# [What is being asked]
The records below must be transcribed exactly, with each picture left out.

────────────────

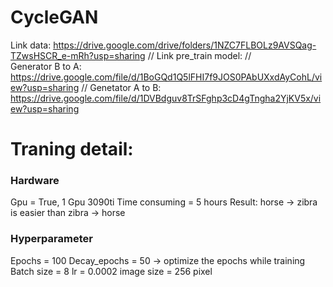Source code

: # CycleGAN
 
Link data: https://drive.google.com/drive/folders/1NZC7FLBOLz9AVSQag-TZwsHSCR_e-mRh?usp=sharing //
Link pre_train model: //  
Generator B to A: https://drive.google.com/file/d/1BoGQd1Q5lFHI7f9JOS0PAbUXxdAyCohL/view?usp=sharing //
Genetator A to B: https://drive.google.com/file/d/1DVBdguv8TrSFghp3cD4gTngha2YjKV5x/view?usp=sharing

# Traning detail: 
### Hardware
Gpu = True, 1 Gpu 3090ti
Time consuming = 5 hours
Result: horse -> zibra is easier than zibra -> horse
### Hyperparameter
Epochs = 100
Decay_epochs = 50 -> optimize the epochs while training
Batch size = 8
lr = 0.0002
image size = 256 pixel
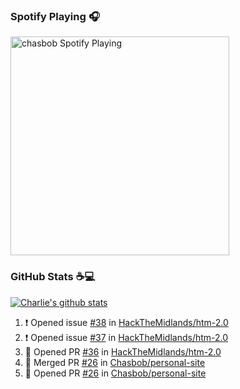 ### Spotify Playing 🎧

[<img src="https://novatorem.chasbob.vercel.app/api/spotify" alt="chasbob Spotify Playing" width="350" />](https://open.spotify.com/user/charlie2026)

### GitHub Stats :coffee::computer:

[![Charlie's github stats](https://github-readme-stats-six-tau.vercel.app/api?username=chasbob&count_private=true&hide_rank=true&hide=stars&hide_title=true)](https://github.com/anuraghazra/github-readme-stats)

<!--START_SECTION:activity-->
1. ❗️ Opened issue [#38](https://github.com/HackTheMidlands/htm-2.0/issues/38) in [HackTheMidlands/htm-2.0](https://github.com/HackTheMidlands/htm-2.0)
2. ❗️ Opened issue [#37](https://github.com/HackTheMidlands/htm-2.0/issues/37) in [HackTheMidlands/htm-2.0](https://github.com/HackTheMidlands/htm-2.0)
3. 💪 Opened PR [#36](https://github.com/HackTheMidlands/htm-2.0/pull/36) in [HackTheMidlands/htm-2.0](https://github.com/HackTheMidlands/htm-2.0)
4. 🎉 Merged PR [#26](https://github.com/Chasbob/personal-site/pull/26) in [Chasbob/personal-site](https://github.com/Chasbob/personal-site)
5. 💪 Opened PR [#26](https://github.com/Chasbob/personal-site/pull/26) in [Chasbob/personal-site](https://github.com/Chasbob/personal-site)
<!--END_SECTION:activity-->
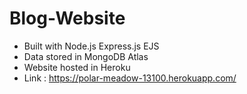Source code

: # Blog-Website
- Built with Node.js Express.js EJS
- Data stored in MongoDB Atlas
- Website hosted in Heroku
- Link : https://polar-meadow-13100.herokuapp.com/
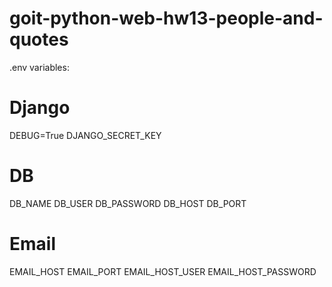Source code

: # goit-python-web-hw13-people-and-quotes

.env variables:

# Django
DEBUG=True
DJANGO_SECRET_KEY
# DB
DB_NAME
DB_USER
DB_PASSWORD
DB_HOST
DB_PORT
# Email
EMAIL_HOST
EMAIL_PORT
EMAIL_HOST_USER
EMAIL_HOST_PASSWORD
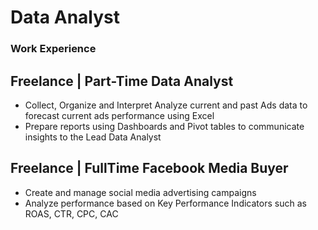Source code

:# Data Analyst

### Work Experience
## Freelance | Part-Time Data Analyst 
  - Collect, Organize and Interpret Analyze current and past Ads data
    to forecast current ads performance using Excel
  - Prepare reports using Dashboards and Pivot tables to communicate 
    insights to the Lead Data Analyst

## Freelance | FullTime Facebook Media Buyer
  - Create and manage social media advertising campaigns
  - Analyze performance based on Key Performance Indicators such as
    ROAS, CTR, CPC, CAC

────────────────

# [Task output]
Source code

: # CycleGAN
 
Link data: https://drive.google.com/drive/folders/1NZC7FLBOLz9AVSQag-TZwsHSCR_e-mRh?usp=sharing //
Link pre_train model: //  
Generator B to A: https://drive.google.com/file/d/1BoGQd1Q5lFHI7f9JOS0PAbUXxdAyCohL/view?usp=sharing //
Genetator A to B: https://drive.google.com/file/d/1DVBdguv8TrSFghp3cD4gTngha2YjKV5x/view?usp=sharing

# Traning detail: 
### Hardware
Gpu = True, 1 Gpu 3090ti
Time consuming = 5 hours
Result: horse -> zibra is easier than zibra -> horse
### Hyperparameter
Epochs = 100
Decay_epochs = 50 -> optimize the epochs while training
Batch size = 8
lr = 0.0002
image size = 256 pixel
 ### Spotify Playing 🎧

[<img src="https://novatorem.chasbob.vercel.app/api/spotify" alt="chasbob Spotify Playing" width="350" />](https://open.spotify.com/user/charlie2026)

### GitHub Stats :coffee::computer:

[![Charlie's github stats](https://github-readme-stats-six-tau.vercel.app/api?username=chasbob&count_private=true&hide_rank=true&hide=stars&hide_title=true)](https://github.com/anuraghazra/github-readme-stats)

<!--START_SECTION:activity-->
1. ❗️ Opened issue [#38](https://github.com/HackTheMidlands/htm-2.0/issues/38) in [HackTheMidlands/htm-2.0](https://github.com/HackTheMidlands/htm-2.0)
2. ❗️ Opened issue [#37](https://github.com/HackTheMidlands/htm-2.0/issues/37) in [HackTheMidlands/htm-2.0](https://github.com/HackTheMidlands/htm-2.0)
3. 💪 Opened PR [#36](https://github.com/HackTheMidlands/htm-2.0/pull/36) in [HackTheMidlands/htm-2.0](https://github.com/HackTheMidlands/htm-2.0)
4. 🎉 Merged PR [#26](https://github.com/Chasbob/personal-site/pull/26) in [Chasbob/personal-site](https://github.com/Chasbob/personal-site)
5. 💪 Opened PR [#26](https://github.com/Chasbob/personal-site/pull/26) in [Chasbob/personal-site](https://github.com/Chasbob/personal-site)
<!--END_SECTION:activity-->
Source code

: # Blog-Website
- Built with Node.js Express.js EJS
- Data stored in MongoDB Atlas
- Website hosted in Heroku
- Link : https://polar-meadow-13100.herokuapp.com/
Source code

: # goit-python-web-hw13-people-and-quotes

.env variables:

# Django
DEBUG=True
DJANGO_SECRET_KEY
# DB
DB_NAME
DB_USER
DB_PASSWORD
DB_HOST
DB_PORT
# Email
EMAIL_HOST
EMAIL_PORT
EMAIL_HOST_USER
EMAIL_HOST_PASSWORD
Source code

:# Data Analyst

### Work Experience
## Freelance | Part-Time Data Analyst 
  - Collect, Organize and Interpret Analyze current and past Ads data
    to forecast current ads performance using Excel
  - Prepare reports using Dashboards and Pivot tables to communicate 
    insights to the Lead Data Analyst

## Freelance | FullTime Facebook Media Buyer
  - Create and manage social media advertising campaigns
  - Analyze performance based on Key Performance Indicators such as
    ROAS, CTR, CPC, CAC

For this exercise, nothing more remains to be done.